[Your task] Every entry, exactly as given, must be retyped.

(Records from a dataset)
══════════════════════════════

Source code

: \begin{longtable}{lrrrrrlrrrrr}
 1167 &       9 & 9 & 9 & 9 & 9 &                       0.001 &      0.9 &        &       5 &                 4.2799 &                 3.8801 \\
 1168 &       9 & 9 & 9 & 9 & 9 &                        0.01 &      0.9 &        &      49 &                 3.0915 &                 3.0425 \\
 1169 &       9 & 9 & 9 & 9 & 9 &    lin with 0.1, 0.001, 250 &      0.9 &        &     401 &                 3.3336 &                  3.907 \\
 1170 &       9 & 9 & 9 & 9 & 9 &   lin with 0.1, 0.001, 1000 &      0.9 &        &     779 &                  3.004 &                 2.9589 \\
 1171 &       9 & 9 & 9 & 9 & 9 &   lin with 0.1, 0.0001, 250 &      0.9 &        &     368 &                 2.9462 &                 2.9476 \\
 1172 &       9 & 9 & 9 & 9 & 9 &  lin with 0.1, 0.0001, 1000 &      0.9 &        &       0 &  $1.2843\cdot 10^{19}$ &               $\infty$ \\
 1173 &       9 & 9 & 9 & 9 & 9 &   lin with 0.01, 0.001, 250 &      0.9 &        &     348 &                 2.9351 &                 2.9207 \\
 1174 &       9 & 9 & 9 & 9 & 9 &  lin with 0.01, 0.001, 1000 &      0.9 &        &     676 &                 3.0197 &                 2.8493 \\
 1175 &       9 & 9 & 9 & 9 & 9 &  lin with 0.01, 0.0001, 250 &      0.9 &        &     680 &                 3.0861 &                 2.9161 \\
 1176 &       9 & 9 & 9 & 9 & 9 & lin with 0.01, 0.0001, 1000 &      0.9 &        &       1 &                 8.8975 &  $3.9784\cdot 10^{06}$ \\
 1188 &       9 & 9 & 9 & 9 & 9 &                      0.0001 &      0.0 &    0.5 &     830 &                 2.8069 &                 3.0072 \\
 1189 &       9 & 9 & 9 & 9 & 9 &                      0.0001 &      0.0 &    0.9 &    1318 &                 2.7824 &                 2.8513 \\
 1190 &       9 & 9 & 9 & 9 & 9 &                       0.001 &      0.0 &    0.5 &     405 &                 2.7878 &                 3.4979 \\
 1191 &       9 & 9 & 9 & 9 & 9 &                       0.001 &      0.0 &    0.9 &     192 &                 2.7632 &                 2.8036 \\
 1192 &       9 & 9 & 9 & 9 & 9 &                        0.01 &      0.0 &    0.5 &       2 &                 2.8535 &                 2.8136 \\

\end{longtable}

══════════════════════════════

[Answer to the problem]
Source code

: \begin{longtable}{lrrrrrlrrrrr}
 1167 &       9 & 9 & 9 & 9 & 9 &                       0.001 &      0.9 &        &       5 &                 4.2799 &                 3.8801 \\
 1168 &       9 & 9 & 9 & 9 & 9 &                        0.01 &      0.9 &        &      49 &                 3.0915 &                 3.0425 \\
 1169 &       9 & 9 & 9 & 9 & 9 &    lin with 0.1, 0.001, 250 &      0.9 &        &     401 &                 3.3336 &                  3.907 \\
 1170 &       9 & 9 & 9 & 9 & 9 &   lin with 0.1, 0.001, 1000 &      0.9 &        &     779 &                  3.004 &                 2.9589 \\
 1171 &       9 & 9 & 9 & 9 & 9 &   lin with 0.1, 0.0001, 250 &      0.9 &        &     368 &                 2.9462 &                 2.9476 \\
 1172 &       9 & 9 & 9 & 9 & 9 &  lin with 0.1, 0.0001, 1000 &      0.9 &        &       0 &  $1.2843\cdot 10^{19}$ &               $\infty$ \\
 1173 &       9 & 9 & 9 & 9 & 9 &   lin with 0.01, 0.001, 250 &      0.9 &        &     348 &                 2.9351 &                 2.9207 \\
 1174 &       9 & 9 & 9 & 9 & 9 &  lin with 0.01, 0.001, 1000 &      0.9 &        &     676 &                 3.0197 &                 2.8493 \\
 1175 &       9 & 9 & 9 & 9 & 9 &  lin with 0.01, 0.0001, 250 &      0.9 &        &     680 &                 3.0861 &                 2.9161 \\
 1176 &       9 & 9 & 9 & 9 & 9 & lin with 0.01, 0.0001, 1000 &      0.9 &        &       1 &                 8.8975 &  $3.9784\cdot 10^{06}$ \\
 1188 &       9 & 9 & 9 & 9 & 9 &                      0.0001 &      0.0 &    0.5 &     830 &                 2.8069 &                 3.0072 \\
 1189 &       9 & 9 & 9 & 9 & 9 &                      0.0001 &      0.0 &    0.9 &    1318 &                 2.7824 &                 2.8513 \\
 1190 &       9 & 9 & 9 & 9 & 9 &                       0.001 &      0.0 &    0.5 &     405 &                 2.7878 &                 3.4979 \\
 1191 &       9 & 9 & 9 & 9 & 9 &                       0.001 &      0.0 &    0.9 &     192 &                 2.7632 &                 2.8036 \\
 1192 &       9 & 9 & 9 & 9 & 9 &                        0.01 &      0.0 &    0.5 &       2 &                 2.8535 &                 2.8136 \\

\end{longtable}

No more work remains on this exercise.